Born in 1928, Prince grew up in a time when the theatre was still (though barely) a viable option for those who loved show business.  His mentor was George Abbott (talk about your Grand Old Man) who hired the hard-working Prince as an assistant stage manager.  Prince worked on musicals such as Call Me Madam (1950) and Wonderful Town (1953) before teaming up with Robert E. Griffith--who was a generation older--to produce a series of major titles, including The Pajama Game (1954), Damn Yankees (1955), West Side Story (1957) (which Prince rescued when he got a call from his friend Stephen Sondheim telling him the original producer had backed out) and Fiorello! (1959).  All these shows won Tonys, the last a Pulitzer.
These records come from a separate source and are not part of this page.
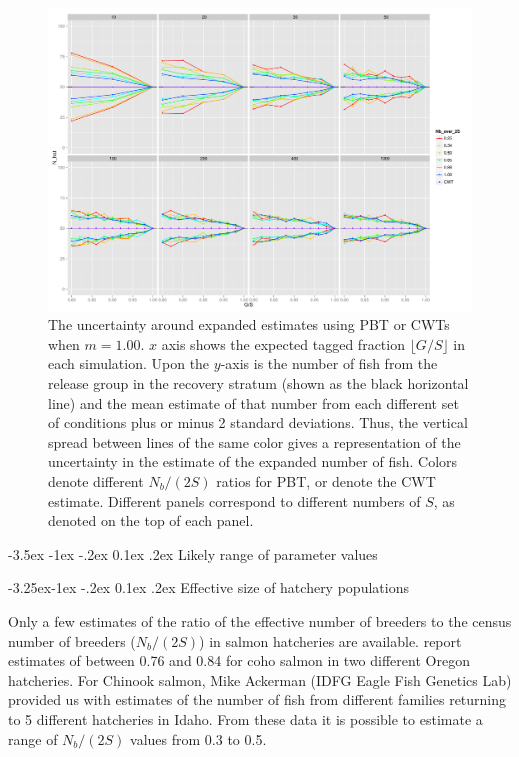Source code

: \documentclass[11pt]{article}
\makeatletter
\renewcommand\section{\@startsection {section}{1}{\z@}%
                                   {-3.5ex \@plus -1ex \@minus -.2ex}%
                                   {0.1ex \@plus.2ex}%
                                   {\normalfont\large\bfseries}}
\renewcommand\subsection{\@startsection{subsection}{2}{\z@}%
                                     {-3.25ex\@plus -1ex \@minus -.2ex}%
                                     {0.1ex \@plus .2ex}%
                                     {\normalfont\normalsize\bfseries}}
\makeatother
\begin{document}
\begin{figure}
\includegraphics[width = .93\textwidth]{./images/sd_line_horns_m_1.pdf}
\caption{The uncertainty around expanded estimates using PBT or CWTs when $m = 1.00$.  $x$ axis shows the
expected tagged fraction $\lfloor G/S \rfloor$ in each simulation. Upon the $y$-axis is the number of fish from the
release group in the recovery stratum (shown as the black horizontal line) and the mean estimate of that number from each different set of 
conditions plus or minus 2 standard deviations.  Thus, the vertical spread between lines of the same color gives a representation
of the uncertainty in the estimate of the expanded number of fish. Colors denote different $N_b/(2S)$ ratios for PBT, or denote
the CWT estimate.  Different
panels correspond to different numbers of $S$, as denoted on the top of each panel.
\label{fig:horn1.0}}
\end{figure}



\section{Likely range of parameter values}

\subsection{Effective size of hatchery populations}

Only a few estimates of the ratio of the effective number of breeders to the census number of breeders ($N_b/(2S)$) in salmon
hatcheries are available.  \citet{Moyeretal2007} report estimates of between 0.76 and 0.84 for coho salmon in two different 
Oregon hatcheries.  For Chinook salmon, Mike Ackerman (IDFG Eagle Fish Genetics Lab) provided us
with estimates of the number of fish from different
families returning to 5 different
hatcheries in Idaho.  From these data it is possible to estimate a range of $N_b/(2S)$ values from 0.3 to 0.5.
\end{document}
The two had a golden touch, producing almost nothing but hits.  Griffith died in 1961, and Prince went out on his own, trying his hand at straight plays, including Take Her, She's Mine (1961), as well as the hit musical A Funny Thing Happened On The Way To The Forum (1962)--a show that was failing so badly out of town that most producers would have closed it.

For some time he'd been planning to direct, and he made his debut--inauspiciously--in a musical he didn't produce, A Family Affair (1962).  He next directed (and produced) She Loves Me (1963).  The show didn't make its money back, but was a beloved production of a charming musical that's been revived three times on Broadway.  By all accounts, he directed with a sure hand.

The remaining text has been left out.